Hi,
In Julia, if you are not sure of an arguments type beforehand, you can use
'Any', or if you know it comes under an abstract type, you can use that.
I've been working on a type for BioJulia which allows for representation of
a node of a phylogenetic tree that will allow annotation with biological
data in the form of other types from the packages from BioJulia:
@doc """
PhyExtension allows defining arbitrary metadata to annotate nodes.

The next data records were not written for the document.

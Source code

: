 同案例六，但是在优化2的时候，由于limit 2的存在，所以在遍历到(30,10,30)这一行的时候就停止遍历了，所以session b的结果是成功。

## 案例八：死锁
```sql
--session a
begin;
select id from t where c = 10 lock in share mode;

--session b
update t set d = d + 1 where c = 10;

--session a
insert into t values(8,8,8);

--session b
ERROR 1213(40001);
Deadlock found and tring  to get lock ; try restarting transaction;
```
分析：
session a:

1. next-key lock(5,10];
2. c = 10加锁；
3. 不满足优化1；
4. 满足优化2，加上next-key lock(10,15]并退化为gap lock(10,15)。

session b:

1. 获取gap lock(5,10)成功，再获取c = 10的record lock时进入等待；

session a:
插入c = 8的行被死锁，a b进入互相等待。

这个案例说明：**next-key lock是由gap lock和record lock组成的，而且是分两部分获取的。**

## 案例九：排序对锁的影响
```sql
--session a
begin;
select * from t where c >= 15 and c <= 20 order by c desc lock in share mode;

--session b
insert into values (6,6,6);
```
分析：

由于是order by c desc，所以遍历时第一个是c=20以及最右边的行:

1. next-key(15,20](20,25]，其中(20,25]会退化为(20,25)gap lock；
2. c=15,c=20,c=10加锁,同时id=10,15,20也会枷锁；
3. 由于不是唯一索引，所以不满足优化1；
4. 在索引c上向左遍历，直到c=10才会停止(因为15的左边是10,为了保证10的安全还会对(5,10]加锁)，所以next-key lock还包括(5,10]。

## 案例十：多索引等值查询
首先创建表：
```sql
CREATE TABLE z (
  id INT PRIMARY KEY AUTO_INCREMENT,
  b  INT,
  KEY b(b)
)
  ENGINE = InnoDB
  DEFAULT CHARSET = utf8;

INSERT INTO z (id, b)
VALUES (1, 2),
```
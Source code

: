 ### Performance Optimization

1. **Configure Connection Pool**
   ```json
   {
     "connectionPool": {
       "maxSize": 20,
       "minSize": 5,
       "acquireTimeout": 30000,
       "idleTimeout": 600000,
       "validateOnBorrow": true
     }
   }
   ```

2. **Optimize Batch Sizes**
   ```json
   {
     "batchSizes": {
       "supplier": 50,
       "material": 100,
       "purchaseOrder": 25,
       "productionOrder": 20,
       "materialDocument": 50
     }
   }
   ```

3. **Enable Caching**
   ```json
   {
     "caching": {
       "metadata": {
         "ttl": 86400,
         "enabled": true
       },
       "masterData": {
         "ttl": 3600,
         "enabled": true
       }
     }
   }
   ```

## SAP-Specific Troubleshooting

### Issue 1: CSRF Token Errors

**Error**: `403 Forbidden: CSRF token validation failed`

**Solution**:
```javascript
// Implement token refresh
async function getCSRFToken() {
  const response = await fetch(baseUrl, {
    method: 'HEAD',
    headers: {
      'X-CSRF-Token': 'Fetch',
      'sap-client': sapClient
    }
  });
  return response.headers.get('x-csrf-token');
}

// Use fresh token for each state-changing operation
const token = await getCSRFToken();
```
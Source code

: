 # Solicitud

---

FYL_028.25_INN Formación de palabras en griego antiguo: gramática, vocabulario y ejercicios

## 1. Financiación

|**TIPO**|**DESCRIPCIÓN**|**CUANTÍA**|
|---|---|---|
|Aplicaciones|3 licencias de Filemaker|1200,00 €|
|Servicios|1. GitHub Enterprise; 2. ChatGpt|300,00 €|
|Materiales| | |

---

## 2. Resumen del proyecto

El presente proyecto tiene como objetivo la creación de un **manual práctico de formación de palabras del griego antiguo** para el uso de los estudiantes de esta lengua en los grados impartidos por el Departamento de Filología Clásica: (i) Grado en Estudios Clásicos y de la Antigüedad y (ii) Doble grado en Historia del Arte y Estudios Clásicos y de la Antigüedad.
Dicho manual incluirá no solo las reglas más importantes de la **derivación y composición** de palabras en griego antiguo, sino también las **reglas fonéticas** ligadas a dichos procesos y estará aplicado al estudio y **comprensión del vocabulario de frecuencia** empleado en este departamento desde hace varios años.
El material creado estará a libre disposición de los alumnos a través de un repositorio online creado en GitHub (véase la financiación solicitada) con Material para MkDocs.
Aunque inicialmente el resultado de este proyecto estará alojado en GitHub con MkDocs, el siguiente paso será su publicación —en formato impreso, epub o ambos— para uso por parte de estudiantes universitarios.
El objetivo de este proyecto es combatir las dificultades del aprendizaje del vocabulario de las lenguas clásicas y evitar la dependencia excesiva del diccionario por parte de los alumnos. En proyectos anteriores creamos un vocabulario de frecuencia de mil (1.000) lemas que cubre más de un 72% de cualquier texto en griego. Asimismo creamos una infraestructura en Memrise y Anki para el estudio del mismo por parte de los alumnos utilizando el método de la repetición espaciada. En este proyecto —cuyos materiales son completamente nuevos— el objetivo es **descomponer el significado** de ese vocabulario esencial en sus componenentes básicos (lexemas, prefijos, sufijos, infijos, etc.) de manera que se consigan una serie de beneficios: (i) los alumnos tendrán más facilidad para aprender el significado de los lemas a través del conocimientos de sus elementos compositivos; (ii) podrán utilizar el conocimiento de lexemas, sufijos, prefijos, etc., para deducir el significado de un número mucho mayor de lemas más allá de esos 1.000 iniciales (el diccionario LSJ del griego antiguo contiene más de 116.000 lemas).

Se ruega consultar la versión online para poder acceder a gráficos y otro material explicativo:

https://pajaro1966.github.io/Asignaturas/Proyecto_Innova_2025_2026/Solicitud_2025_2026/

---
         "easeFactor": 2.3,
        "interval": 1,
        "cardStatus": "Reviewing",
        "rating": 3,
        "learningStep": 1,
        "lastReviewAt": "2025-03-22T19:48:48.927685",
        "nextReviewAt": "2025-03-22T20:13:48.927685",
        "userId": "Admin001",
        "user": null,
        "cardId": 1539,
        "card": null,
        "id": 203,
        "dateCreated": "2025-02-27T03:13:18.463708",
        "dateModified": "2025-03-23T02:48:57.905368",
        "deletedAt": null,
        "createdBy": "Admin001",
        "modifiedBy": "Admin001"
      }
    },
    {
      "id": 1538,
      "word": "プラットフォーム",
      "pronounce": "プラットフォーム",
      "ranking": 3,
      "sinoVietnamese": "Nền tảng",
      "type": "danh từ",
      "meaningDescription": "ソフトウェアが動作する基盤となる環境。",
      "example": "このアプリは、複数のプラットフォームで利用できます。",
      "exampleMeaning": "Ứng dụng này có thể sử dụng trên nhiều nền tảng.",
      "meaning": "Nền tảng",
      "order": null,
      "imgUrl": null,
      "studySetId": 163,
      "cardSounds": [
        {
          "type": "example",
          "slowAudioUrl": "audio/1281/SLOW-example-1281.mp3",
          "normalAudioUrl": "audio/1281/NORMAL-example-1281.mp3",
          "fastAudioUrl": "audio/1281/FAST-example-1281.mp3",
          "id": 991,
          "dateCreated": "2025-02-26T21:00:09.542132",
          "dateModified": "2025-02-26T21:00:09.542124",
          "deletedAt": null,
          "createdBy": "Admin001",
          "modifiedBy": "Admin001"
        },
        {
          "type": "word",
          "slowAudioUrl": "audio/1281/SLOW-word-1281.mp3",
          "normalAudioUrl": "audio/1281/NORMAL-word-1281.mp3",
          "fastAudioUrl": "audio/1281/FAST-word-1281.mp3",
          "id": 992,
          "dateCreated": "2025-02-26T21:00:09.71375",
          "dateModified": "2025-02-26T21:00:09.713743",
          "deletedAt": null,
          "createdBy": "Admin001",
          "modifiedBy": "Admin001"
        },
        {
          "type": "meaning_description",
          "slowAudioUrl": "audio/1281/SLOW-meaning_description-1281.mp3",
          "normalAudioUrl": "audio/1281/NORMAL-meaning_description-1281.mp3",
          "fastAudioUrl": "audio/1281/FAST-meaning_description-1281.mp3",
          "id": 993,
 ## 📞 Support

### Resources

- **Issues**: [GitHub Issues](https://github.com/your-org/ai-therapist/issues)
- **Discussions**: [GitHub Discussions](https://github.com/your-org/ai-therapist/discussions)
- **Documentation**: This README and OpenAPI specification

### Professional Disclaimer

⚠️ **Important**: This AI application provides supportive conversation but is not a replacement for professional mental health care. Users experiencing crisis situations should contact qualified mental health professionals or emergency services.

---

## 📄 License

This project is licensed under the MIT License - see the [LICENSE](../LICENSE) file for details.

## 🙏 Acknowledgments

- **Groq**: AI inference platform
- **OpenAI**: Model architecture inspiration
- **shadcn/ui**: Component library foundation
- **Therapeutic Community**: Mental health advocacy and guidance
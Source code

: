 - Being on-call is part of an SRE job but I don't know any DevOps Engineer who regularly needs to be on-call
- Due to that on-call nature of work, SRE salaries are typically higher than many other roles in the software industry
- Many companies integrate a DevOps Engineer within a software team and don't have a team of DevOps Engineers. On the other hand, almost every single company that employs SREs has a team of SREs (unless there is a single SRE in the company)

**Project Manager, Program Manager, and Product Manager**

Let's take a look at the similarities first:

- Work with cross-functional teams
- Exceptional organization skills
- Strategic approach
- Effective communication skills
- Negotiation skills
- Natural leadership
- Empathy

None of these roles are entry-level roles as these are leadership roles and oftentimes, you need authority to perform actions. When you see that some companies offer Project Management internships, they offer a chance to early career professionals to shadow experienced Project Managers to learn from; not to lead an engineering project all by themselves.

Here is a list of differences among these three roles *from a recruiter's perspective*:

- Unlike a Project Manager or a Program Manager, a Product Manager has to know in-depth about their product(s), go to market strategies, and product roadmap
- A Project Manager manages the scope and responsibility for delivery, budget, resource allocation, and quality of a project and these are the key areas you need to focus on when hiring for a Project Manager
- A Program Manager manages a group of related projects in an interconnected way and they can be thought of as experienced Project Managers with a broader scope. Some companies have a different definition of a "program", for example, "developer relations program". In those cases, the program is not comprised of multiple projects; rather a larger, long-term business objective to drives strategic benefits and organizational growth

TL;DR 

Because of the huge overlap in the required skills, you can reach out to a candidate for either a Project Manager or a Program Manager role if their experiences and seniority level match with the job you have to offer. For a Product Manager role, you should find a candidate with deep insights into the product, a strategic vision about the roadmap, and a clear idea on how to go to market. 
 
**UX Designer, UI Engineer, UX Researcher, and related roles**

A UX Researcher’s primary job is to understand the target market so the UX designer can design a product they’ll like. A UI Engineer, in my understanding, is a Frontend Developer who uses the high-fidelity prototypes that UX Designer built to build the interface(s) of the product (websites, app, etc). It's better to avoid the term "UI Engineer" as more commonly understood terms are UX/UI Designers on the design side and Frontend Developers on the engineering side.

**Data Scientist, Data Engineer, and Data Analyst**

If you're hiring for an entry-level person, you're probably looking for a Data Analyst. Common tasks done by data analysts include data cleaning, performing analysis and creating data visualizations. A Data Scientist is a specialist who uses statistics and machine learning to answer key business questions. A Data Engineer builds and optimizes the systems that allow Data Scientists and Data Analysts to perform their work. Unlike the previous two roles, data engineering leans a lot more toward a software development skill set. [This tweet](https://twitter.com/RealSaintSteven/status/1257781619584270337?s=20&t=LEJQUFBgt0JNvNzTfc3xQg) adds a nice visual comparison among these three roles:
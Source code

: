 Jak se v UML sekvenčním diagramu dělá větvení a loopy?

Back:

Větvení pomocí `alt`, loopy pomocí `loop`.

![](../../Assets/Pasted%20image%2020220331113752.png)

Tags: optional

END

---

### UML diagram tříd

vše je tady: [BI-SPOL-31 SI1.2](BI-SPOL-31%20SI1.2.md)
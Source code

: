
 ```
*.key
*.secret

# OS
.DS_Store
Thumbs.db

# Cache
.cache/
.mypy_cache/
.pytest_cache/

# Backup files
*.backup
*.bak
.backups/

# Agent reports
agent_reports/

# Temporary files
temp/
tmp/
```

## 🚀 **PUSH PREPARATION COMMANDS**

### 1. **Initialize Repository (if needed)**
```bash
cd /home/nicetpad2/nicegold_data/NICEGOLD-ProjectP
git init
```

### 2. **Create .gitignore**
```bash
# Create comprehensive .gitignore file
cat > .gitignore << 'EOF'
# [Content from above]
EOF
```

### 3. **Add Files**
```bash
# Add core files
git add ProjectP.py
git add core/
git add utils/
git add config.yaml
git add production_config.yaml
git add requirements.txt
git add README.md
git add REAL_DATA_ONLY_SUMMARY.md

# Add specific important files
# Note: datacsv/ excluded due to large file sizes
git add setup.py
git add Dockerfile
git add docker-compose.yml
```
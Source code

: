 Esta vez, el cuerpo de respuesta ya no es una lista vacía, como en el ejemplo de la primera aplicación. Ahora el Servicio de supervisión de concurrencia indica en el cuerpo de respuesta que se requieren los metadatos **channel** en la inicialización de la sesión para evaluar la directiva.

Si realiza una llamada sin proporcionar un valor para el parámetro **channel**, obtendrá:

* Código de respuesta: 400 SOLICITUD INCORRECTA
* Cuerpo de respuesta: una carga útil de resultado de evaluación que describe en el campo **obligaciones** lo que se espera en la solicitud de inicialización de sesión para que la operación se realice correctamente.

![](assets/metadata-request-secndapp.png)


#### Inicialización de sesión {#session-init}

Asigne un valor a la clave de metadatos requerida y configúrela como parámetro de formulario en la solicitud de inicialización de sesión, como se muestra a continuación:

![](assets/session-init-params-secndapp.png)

This allows the PhyNode type to support any phylogenetic tree format
that includes annotations (e.g. PhyloXML, NeXML), and allows programmatic
extension of nodes with annotations.
""" ->
type PhyExtension{T}
value::T
end
@doc """
PhyNode represents a node in a phylogenetic tree.
A node can have:
- `name`
- `branchlength`
- one or more `extensions`
- a reference to its `parent` PhyNode
- reference to one or more `children`
""" ->
type PhyNode
name::String
branchlength::Float64
confidence::Float64
extensions::Vector{PhyExtension}
children::Vector{PhyNode}
parent::PhyNode
# Inner constructor goes here.
As you can see - PhyExtension is parametric so can be constructed to
contain any type.
I'm wondering, though is this the best that can be done, can I handle the
potential to hold any number of types with unknown variables any better -
if so, how?
Is specifying a Vector of PhyExtension, where a PhyExtenision is a type
that contains any other type really giving that much information to the
Julia system to work on efficiently?
My understanding is that PhyExtension is parametric so a version is
effectively defined for every possible {T} (including user defined
composite types they might come up with). But then I imagine that's not
much information when creating the Vector{PhyExtension} as an element could
be any of the many possible PhyExtensions - the compiler has to allow for
an array that can store any PhyExtension? Or is it that the array contains
references to PhyExtensions so actually the array is simple?
Thanks,
Ben.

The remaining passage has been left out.